Darbeci haydutları tepeledik. Ülkeye verdikleri zararın boyutunun, her yeni bilgi ışığında daha da büyüdüğünü görüyoruz.
Peki, bu asker üniformalı teröristler ve gizli-açık yandaşları duracak mı? Asla... İşte bu yüzden meydanlarda demokrasi nöbetleri sürüyor, kamu ve özel sektör, ülke imajını düzeltmek için çabalıyor.
Bunları yaparken ortaya çıkan ihtiyaç ekonomi diplomasisidir.
Sonuçta dışarıda hâlâ etkin FETÖ çetesinin algı operasyonları sürüyor ve Türkiye'nin ortaya koyduğu demokrasi zaferi dahi karalanıyor, ekonominin itibarına saldırılıyor. Tam da bu noktada Kamu Diplomasisi Koordinasyonu önem kazanıyor.

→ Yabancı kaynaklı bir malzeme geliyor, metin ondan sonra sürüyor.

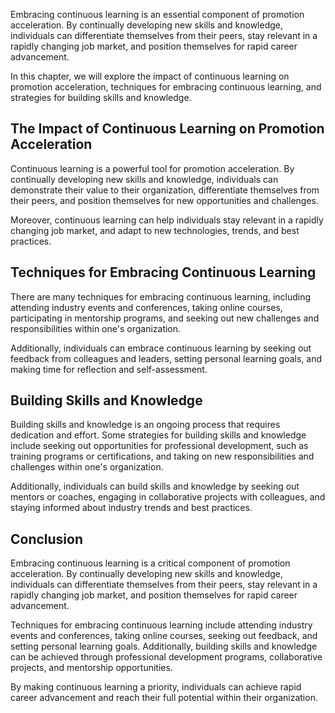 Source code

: 
Embracing continuous learning is an essential component of promotion acceleration. By continually developing new skills and knowledge, individuals can differentiate themselves from their peers, stay relevant in a rapidly changing job market, and position themselves for rapid career advancement.

In this chapter, we will explore the impact of continuous learning on promotion acceleration, techniques for embracing continuous learning, and strategies for building skills and knowledge.

The Impact of Continuous Learning on Promotion Acceleration
-----------------------------------------------------------

Continuous learning is a powerful tool for promotion acceleration. By continually developing new skills and knowledge, individuals can demonstrate their value to their organization, differentiate themselves from their peers, and position themselves for new opportunities and challenges.

Moreover, continuous learning can help individuals stay relevant in a rapidly changing job market, and adapt to new technologies, trends, and best practices.

Techniques for Embracing Continuous Learning
--------------------------------------------

There are many techniques for embracing continuous learning, including attending industry events and conferences, taking online courses, participating in mentorship programs, and seeking out new challenges and responsibilities within one's organization.

Additionally, individuals can embrace continuous learning by seeking out feedback from colleagues and leaders, setting personal learning goals, and making time for reflection and self-assessment.

Building Skills and Knowledge
-----------------------------

Building skills and knowledge is an ongoing process that requires dedication and effort. Some strategies for building skills and knowledge include seeking out opportunities for professional development, such as training programs or certifications, and taking on new responsibilities and challenges within one's organization.

Additionally, individuals can build skills and knowledge by seeking out mentors or coaches, engaging in collaborative projects with colleagues, and staying informed about industry trends and best practices.

Conclusion
----------

Embracing continuous learning is a critical component of promotion acceleration. By continually developing new skills and knowledge, individuals can differentiate themselves from their peers, stay relevant in a rapidly changing job market, and position themselves for rapid career advancement.

Techniques for embracing continuous learning include attending industry events and conferences, taking online courses, seeking out feedback, and setting personal learning goals. Additionally, building skills and knowledge can be achieved through professional development programs, collaborative projects, and mentorship opportunities.

By making continuous learning a priority, individuals can achieve rapid career advancement and reach their full potential within their organization.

Başbakan Yardımcısı Numan Kurtulmuş, ekonomi diplomasisi alanında strateji belirlemek ve neler yapılabileceğine dair fikir alışverişinde bulunmak için dün aralarında benim de bulunduğum medya mensubu ve ekonomistlerle bir araya geldi.
Amaç, bir yandan darbe girişimiyle oluşan imaj hasarını silmek diğer yanda Türkiye'yi dünyaya doğru anlatmak için iş bölümü ve eylem birliği oluşturmak...
Kurtulmuş, askeri darbenin başarılmaması ardından FETÖ elemanlarının
1- ekonomiyi itibarsızlaştırma,
2- insan hakları ihlalleri iftirası atma faaliyetlerine yoğunlaşacakları kanaatinde...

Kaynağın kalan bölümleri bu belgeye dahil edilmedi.